(INSTRUCTIONS TO FOLLOW) Retype each entry below exactly. Do not carry any image over.

[Records excerpted from a collection]
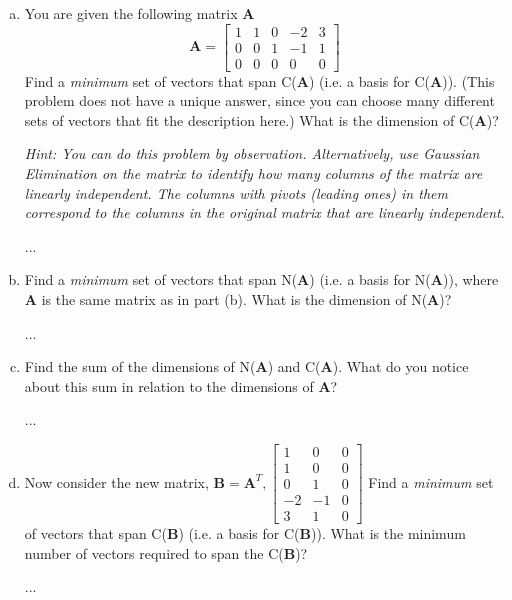 \documentclass[11pt]{article}
\def\A{\textbf{A}} %
\def\B{\textbf{B}}
\begin{document}
\begin{enumerate}
\begin{enumerate}[(a)]
	      	\item You are given the following matrix $\A$
	      	      \[
	      	      	\A = \begin{bmatrix}
	      	      	1 & 1 & 0 & -2 & 3 \\
	      	      	0 & 0 & 1 & -1 & 1 \\
	      	      	0 & 0 & 0 & 0 & 0
	      	      	\end{bmatrix}
	      	      \]
	      	      Find a \textit{minimum} set of vectors that span C($\A$) (i.e. a basis for C($\A$)). (This problem does not have a unique answer, since you can choose many different sets of vectors that fit the description here.) What is the dimension of C($\A$)?
	      	      	        
	      	      \textit{Hint: You can do this problem by observation. Alternatively, use Gaussian Elimination on the matrix to identify how many columns of the matrix are linearly independent. The columns with pivots (leading ones) in them correspond to the columns in the original matrix that are linearly independent}.
	      	      \begin{Answer}
	      	      	...
	      	      \end{Answer}
	      	      	        
	      	      \newpage
	      	      	        
	      	\item Find a \textit{minimum} set of vectors that span N($\A$) (i.e. a basis for N($\A$)), where $\A$ is the same matrix as in part (b). What is the dimension of N($\A$)?
	      	      \begin{Answer}
	      	      	...
	      	      \end{Answer}
	      	      	        
	      	      \newpage
	      	\item Find the sum of the dimensions of N($\A$) and C($\A$). What do you notice about this sum in relation to the dimensions of $\A$?
	      	      \begin{Answer}
	      	      	...
	      	      \end{Answer}
	      	      	        
	      	      \newpage
	      	      	        
	      	\item Now consider the new matrix, $\B = \A^{T}, \begin{bmatrix}
	      	      1 & 0 & 0 \\
	      	      1 & 0 & 0 \\
	      	      0 & 1 & 0 \\
	      	      -2 & -1 & 0 \\
	      	      3 & 1 & 0
	      	\end{bmatrix}$
	      	Find a \textit{minimum} set of vectors that span C($\B$) (i.e. a basis for C($\B$)). What is the minimum number of vectors required to span the C($\B$)?
	      	\begin{Answer}
	      		...
	      	\end{Answer}
	      		        

\end{enumerate}
\end{enumerate}
\end{document}
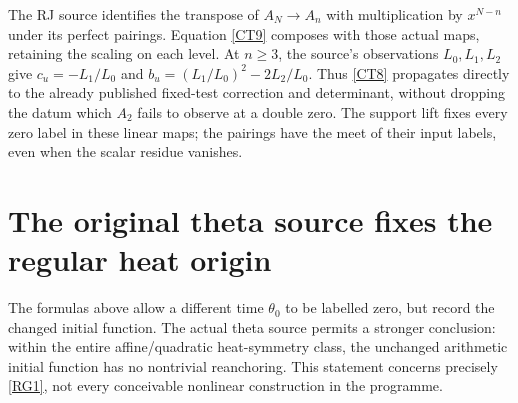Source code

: \documentclass[11pt,a4paper]{article}
\theoremstyle{definition}\newtheorem{definition}[theorem]{Definition}
\begin{document}
The RJ source identifies the transpose of $A_N\to A_n$ with multiplication by $x^{N-n}$ under its perfect pairings. Equation \eqref{CT9} composes with those actual maps, retaining the scaling on each level. At $n\ge3$, the source's observations $L_0,L_1,L_2$ give
$c_u=-L_1/L_0$ and $b_u=(L_1/L_0)^2-2L_2/L_0$. Thus \eqref{CT8} propagates directly to the already published fixed-test correction and determinant, without dropping the datum which $A_2$ fails to observe at a double zero. The support lift fixes every zero label in these linear maps; the pairings have the meet of their input labels, even when the scalar residue vanishes.

\section{The original theta source fixes the regular heat origin}
The formulas above allow a different time $\theta_0$ to be labelled zero, but record the changed initial function. The actual theta source permits a stronger conclusion: within the entire affine/quadratic heat-symmetry class, the unchanged arithmetic initial function has no nontrivial reanchoring. This statement concerns precisely \eqref{RG1}, not every conceivable nonlinear construction in the programme.
\end{document}
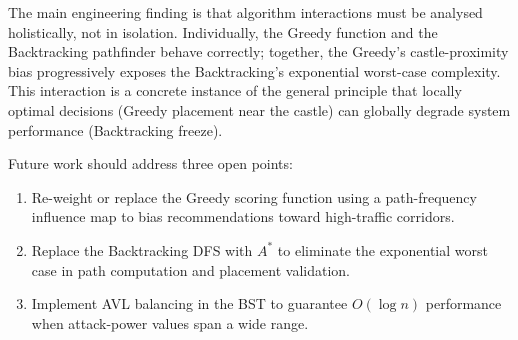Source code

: \documentclass[12pt,a4paper]{report}
\begin{document}
The main engineering finding is that algorithm interactions must be analysed
holistically, not in isolation.
Individually, the Greedy function and the Backtracking pathfinder behave
correctly; together, the Greedy's castle-proximity bias progressively exposes
the Backtracking's exponential worst-case complexity.
This interaction is a concrete instance of the general principle that locally
optimal decisions (Greedy placement near the castle) can globally degrade
system performance (Backtracking freeze).

Future work should address three open points:
\begin{enumerate}
  \item Re-weight or replace the Greedy scoring function using a path-frequency
        influence map to bias recommendations toward high-traffic corridors.
  \item Replace the Backtracking DFS with $A^*$ to eliminate the exponential
        worst case in path computation and placement validation.
  \item Implement AVL balancing in the BST to guarantee $O(\log n)$
        performance when attack-power values span a wide range.
\end{enumerate}

\printbibliography[heading=bibintoc, title={References}]

\end{document}
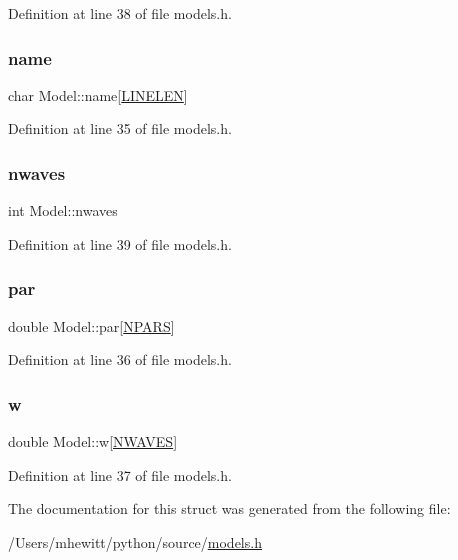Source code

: Definition at line 38 of file models.\+h.

\mbox{\label{struct_model_ae1a912821e971507d741235b3ed9a53b}} 
\subsubsection{\texorpdfstring{name}{name}}
{\footnotesize\ttfamily char Model\+::name\mbox{[}\hyperlink{wind__updates2d_8c_a764eaf37b6117ac7a17b1c049c1d2d16}{L\+I\+N\+E\+L\+EN}\mbox{]}}



Definition at line 35 of file models.\+h.

\mbox{\label{struct_model_a1342a65367462309cd78b4e8501676d5}} 
\subsubsection{\texorpdfstring{nwaves}{nwaves}}
{\footnotesize\ttfamily int Model\+::nwaves}



Definition at line 39 of file models.\+h.

\mbox{\label{struct_model_a4965d57176e865b9327da14bdc2fe1d4}} 
\subsubsection{\texorpdfstring{par}{par}}
{\footnotesize\ttfamily double Model\+::par\mbox{[}\hyperlink{models_8h_a4a80e098a43386a893ebc656b14e636c}{N\+P\+A\+RS}\mbox{]}}



Definition at line 36 of file models.\+h.

\mbox{\label{struct_model_aaba6c185c8096c923ffdbb3dcfdc3864}} 
\subsubsection{\texorpdfstring{w}{w}}
{\footnotesize\ttfamily double Model\+::w\mbox{[}\hyperlink{models_8h_a95cbba9bb03693d847a93cffbbf015e4}{N\+W\+A\+V\+ES}\mbox{]}}



Definition at line 37 of file models.\+h.



The documentation for this struct was generated from the following file\+:\begin{DoxyCompactItemize}
\item 
/\+Users/mhewitt/python/source/\hyperlink{models_8h}{models.\+h}\end{DoxyCompactItemize}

(EXERCISE OUTPUT)
 \documentclass[11pt]{article}
\def\A{\textbf{A}} %
\def\B{\textbf{B}}
\begin{document}
\begin{enumerate}
\begin{enumerate}[(a)]
	      	\item You are given the following matrix $\A$
	      	      \[
	      	      	\A = \begin{bmatrix}
	      	      	1 & 1 & 0 & -2 & 3 \\
	      	      	0 & 0 & 1 & -1 & 1 \\
	      	      	0 & 0 & 0 & 0 & 0
	      	      	\end{bmatrix}
	      	      \]
	      	      Find a \textit{minimum} set of vectors that span C($\A$) (i.e. a basis for C($\A$)). (This problem does not have a unique answer, since you can choose many different sets of vectors that fit the description here.) What is the dimension of C($\A$)?
	      	      	        
	      	      \textit{Hint: You can do this problem by observation. Alternatively, use Gaussian Elimination on the matrix to identify how many columns of the matrix are linearly independent. The columns with pivots (leading ones) in them correspond to the columns in the original matrix that are linearly independent}.
	      	      \begin{Answer}
	      	      	...
	      	      \end{Answer}
	      	      	        
	      	      \newpage
	      	      	        
	      	\item Find a \textit{minimum} set of vectors that span N($\A$) (i.e. a basis for N($\A$)), where $\A$ is the same matrix as in part (b). What is the dimension of N($\A$)?
	      	      \begin{Answer}
	      	      	...
	      	      \end{Answer}
	      	      	        
	      	      \newpage
	      	\item Find the sum of the dimensions of N($\A$) and C($\A$). What do you notice about this sum in relation to the dimensions of $\A$?
	      	      \begin{Answer}
	      	      	...
	      	      \end{Answer}
	      	      	        
	      	      \newpage
	      	      	        
	      	\item Now consider the new matrix, $\B = \A^{T}, \begin{bmatrix}
	      	      1 & 0 & 0 \\
	      	      1 & 0 & 0 \\
	      	      0 & 1 & 0 \\
	      	      -2 & -1 & 0 \\
	      	      3 & 1 & 0
	      	\end{bmatrix}$
	      	Find a \textit{minimum} set of vectors that span C($\B$) (i.e. a basis for C($\B$)). What is the minimum number of vectors required to span the C($\B$)?
	      	\begin{Answer}
	      		...
	      	\end{Answer}
	      		        

\end{enumerate}
\end{enumerate}
\end{document}
Source code

: \documentclass[11pt,a4paper]{article}
\theoremstyle{definition}\newtheorem{definition}[theorem]{Definition}
\begin{document}
The RJ source identifies the transpose of $A_N\to A_n$ with multiplication by $x^{N-n}$ under its perfect pairings. Equation \eqref{CT9} composes with those actual maps, retaining the scaling on each level. At $n\ge3$, the source's observations $L_0,L_1,L_2$ give
$c_u=-L_1/L_0$ and $b_u=(L_1/L_0)^2-2L_2/L_0$. Thus \eqref{CT8} propagates directly to the already published fixed-test correction and determinant, without dropping the datum which $A_2$ fails to observe at a double zero. The support lift fixes every zero label in these linear maps; the pairings have the meet of their input labels, even when the scalar residue vanishes.

\section{The original theta source fixes the regular heat origin}
The formulas above allow a different time $\theta_0$ to be labelled zero, but record the changed initial function. The actual theta source permits a stronger conclusion: within the entire affine/quadratic heat-symmetry class, the unchanged arithmetic initial function has no nontrivial reanchoring. This statement concerns precisely \eqref{RG1}, not every conceivable nonlinear construction in the programme.
\end{document}
Source code

: \documentclass[12pt,a4paper]{report}
\begin{document}
The main engineering finding is that algorithm interactions must be analysed
holistically, not in isolation.
Individually, the Greedy function and the Backtracking pathfinder behave
correctly; together, the Greedy's castle-proximity bias progressively exposes
the Backtracking's exponential worst-case complexity.
This interaction is a concrete instance of the general principle that locally
optimal decisions (Greedy placement near the castle) can globally degrade
system performance (Backtracking freeze).

Future work should address three open points:
\begin{enumerate}
  \item Re-weight or replace the Greedy scoring function using a path-frequency
        influence map to bias recommendations toward high-traffic corridors.
  \item Replace the Backtracking DFS with $A^*$ to eliminate the exponential
        worst case in path computation and placement validation.
  \item Implement AVL balancing in the BST to guarantee $O(\log n)$
        performance when attack-power values span a wide range.
\end{enumerate}

\printbibliography[heading=bibintoc, title={References}]

\end{document}
Source code

: Definition at line 38 of file models.\+h.

\mbox{\label{struct_model_ae1a912821e971507d741235b3ed9a53b}} 
\subsubsection{\texorpdfstring{name}{name}}
{\footnotesize\ttfamily char Model\+::name\mbox{[}\hyperlink{wind__updates2d_8c_a764eaf37b6117ac7a17b1c049c1d2d16}{L\+I\+N\+E\+L\+EN}\mbox{]}}



Definition at line 35 of file models.\+h.

\mbox{\label{struct_model_a1342a65367462309cd78b4e8501676d5}} 
\subsubsection{\texorpdfstring{nwaves}{nwaves}}
{\footnotesize\ttfamily int Model\+::nwaves}



Definition at line 39 of file models.\+h.

\mbox{\label{struct_model_a4965d57176e865b9327da14bdc2fe1d4}} 
\subsubsection{\texorpdfstring{par}{par}}
{\footnotesize\ttfamily double Model\+::par\mbox{[}\hyperlink{models_8h_a4a80e098a43386a893ebc656b14e636c}{N\+P\+A\+RS}\mbox{]}}



Definition at line 36 of file models.\+h.

\mbox{\label{struct_model_aaba6c185c8096c923ffdbb3dcfdc3864}} 
\subsubsection{\texorpdfstring{w}{w}}
{\footnotesize\ttfamily double Model\+::w\mbox{[}\hyperlink{models_8h_a95cbba9bb03693d847a93cffbbf015e4}{N\+W\+A\+V\+ES}\mbox{]}}



Definition at line 37 of file models.\+h.



The documentation for this struct was generated from the following file\+:\begin{DoxyCompactItemize}
\item 
/\+Users/mhewitt/python/source/\hyperlink{models_8h}{models.\+h}\end{DoxyCompactItemize}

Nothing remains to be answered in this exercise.